= YOUR TASK =
Using the material that follows, identify and copy each line with the string "this".

= DATASET RECORDS =
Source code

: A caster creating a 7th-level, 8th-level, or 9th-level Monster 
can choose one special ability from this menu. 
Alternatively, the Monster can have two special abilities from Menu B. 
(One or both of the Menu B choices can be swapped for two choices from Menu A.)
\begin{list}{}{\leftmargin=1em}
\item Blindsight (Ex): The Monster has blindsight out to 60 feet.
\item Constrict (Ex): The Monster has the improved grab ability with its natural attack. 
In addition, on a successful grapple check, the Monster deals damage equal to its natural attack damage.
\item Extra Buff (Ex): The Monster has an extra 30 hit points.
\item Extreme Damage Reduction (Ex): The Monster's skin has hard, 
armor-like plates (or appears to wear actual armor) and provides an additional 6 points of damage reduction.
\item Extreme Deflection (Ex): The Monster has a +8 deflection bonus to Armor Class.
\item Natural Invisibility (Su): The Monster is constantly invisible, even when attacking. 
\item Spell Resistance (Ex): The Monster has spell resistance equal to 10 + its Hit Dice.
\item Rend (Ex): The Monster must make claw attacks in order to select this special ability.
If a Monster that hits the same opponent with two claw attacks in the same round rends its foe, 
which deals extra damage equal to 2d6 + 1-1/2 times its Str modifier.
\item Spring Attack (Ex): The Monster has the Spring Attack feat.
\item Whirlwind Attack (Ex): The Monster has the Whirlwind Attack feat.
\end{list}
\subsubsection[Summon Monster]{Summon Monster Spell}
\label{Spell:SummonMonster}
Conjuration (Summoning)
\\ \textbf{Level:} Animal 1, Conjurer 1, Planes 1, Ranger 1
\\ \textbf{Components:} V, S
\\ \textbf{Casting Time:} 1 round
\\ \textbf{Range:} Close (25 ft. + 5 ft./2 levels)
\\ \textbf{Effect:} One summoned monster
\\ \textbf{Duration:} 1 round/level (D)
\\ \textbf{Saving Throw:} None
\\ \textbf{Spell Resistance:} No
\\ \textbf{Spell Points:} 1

= REPLY TO THE EXERCISE =
can choose one special ability from this menu. 
\item Rend (Ex): The Monster must make claw attacks in order to select this special ability.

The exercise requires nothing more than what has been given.